Hyungjun dan Jane mengangkat alis sebagai tanda ketidakmengertian. Meski enggan aku akhirnya menanyakan pada mereka apakah mau ikut dengan kami menghadiri kegiatan peresmian pusat konservasi alam di kawasan Ciwidey. Mereka mengangguk dengan sangat antusias, merasa lega telah bertemu denganku. Aku juga lega bertemu dengan mereka. Itu artinya aku memiliki alasan untuk tak ditempeli Diane setiap detik.
Sepanjang perjalanan selama lebih dari satu jam kami bertiga habiskan dengan bernostalgia tentang masa-masa yang sudah lewat. Sungguh menyenangkan berbagi cerita dengan orang-orang seperti mereka. Untuk sesaat kekosongan hati yang kurasakan sejak pulang ke Bandung terobati.
Bukan berarti aku tak bisa menikmati momen-momen kampung halaman, bertemu dan menjalin pertemanan baru di SMA, berbagi pengalaman dengan putera-puteri terbaik bangsa, meraih pendidikan di negeri sendiri. Tapi sejujurnya selalu saja hal-hal tersebut terasa kurang. Seakan aku telah kehilangan sesuatu yang sangat penting.
Kawah Putih. Terletak kira-kira 70 kilometer dari pusat kota Bandung.

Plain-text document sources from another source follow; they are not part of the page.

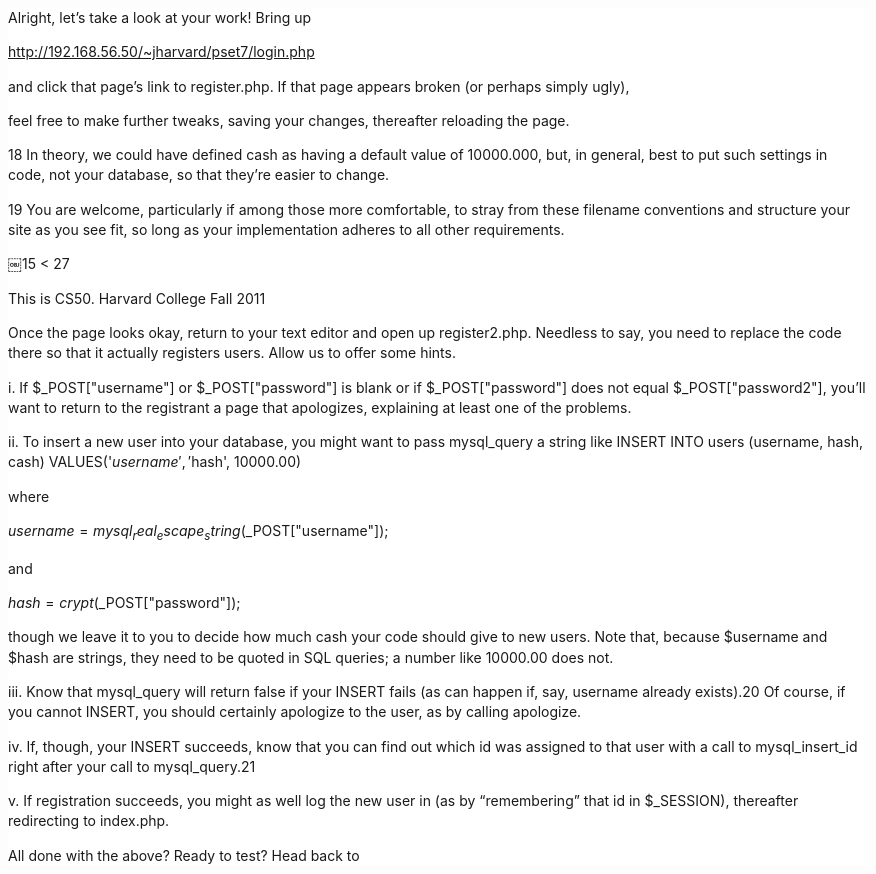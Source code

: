 Alright, let’s take a look at your work! Bring up

http://192.168.56.50/~jharvard/pset7/login.php

and click that page’s link to register.php. If that page appears broken (or
perhaps simply ugly),

feel free to make further tweaks, saving your changes, thereafter reloading
the page.

18 In theory, we could have defined cash as having a default value of
10000.000, but, in general, best to put such settings in code, not your
database, so that they’re easier to change.

19 You are welcome, particularly if among those more comfortable, to stray
from these filename conventions and structure your site as you see fit, so
long as your implementation adheres to all other requirements.

￼15 < 27

This is CS50. Harvard College Fall 2011

Once the page looks okay, return to your text editor and open up
register2.php. Needless to say, you need to replace the code there so that it
actually registers users. Allow us to offer some hints.

i. If $_POST["username"] or $_POST["password"] is blank or if
$_POST["password"] does not equal $_POST["password2"], you’ll want to return
to the registrant a page that apologizes, explaining at least one of the
problems.

ii. To insert a new user into your database, you might want to pass
mysql_query a string like INSERT INTO users (username, hash, cash)
VALUES('$username', '$hash', 10000.00)

where

$username = mysql_real_escape_string($_POST["username"]);

and

$hash = crypt($_POST["password"]);

though we leave it to you to decide how much cash your code should give to new
users. Note that, because $username and $hash are strings, they need to be
quoted in SQL queries; a number like 10000.00 does not.

iii. Know that mysql_query will return false if your INSERT fails (as can
happen if, say, username already exists).20 Of course, if you cannot INSERT,
you should certainly apologize to the user, as by calling apologize.

iv. If, though, your INSERT succeeds, know that you can find out which id was
assigned to that user with a call to mysql_insert_id right after your call to
mysql_query.21

v. If registration succeeds, you might as well log the new user in (as by
“remembering” that id in $_SESSION), thereafter redirecting to index.php.

All done with the above? Ready to test? Head back to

Salah satu destinasi wisata yang sangat sayang untuk dilewatkan jika berkunjung ke Bandung. Kawah Putih merupakan salah satu kawah gunung berapi yang masih aktif. Tempat ini memiliki hamparan belerang putih yang tersebar diseantero kawasan. Menjadikannya bagaikan pantai dengan kabut-kabut uap yang menguar setiap waktu. Batang-batang pohon tegak berdiri walau hanya memiliki sedikit daun. Aku pikir Kawah Putih merupakan sebuah negeri dongeng.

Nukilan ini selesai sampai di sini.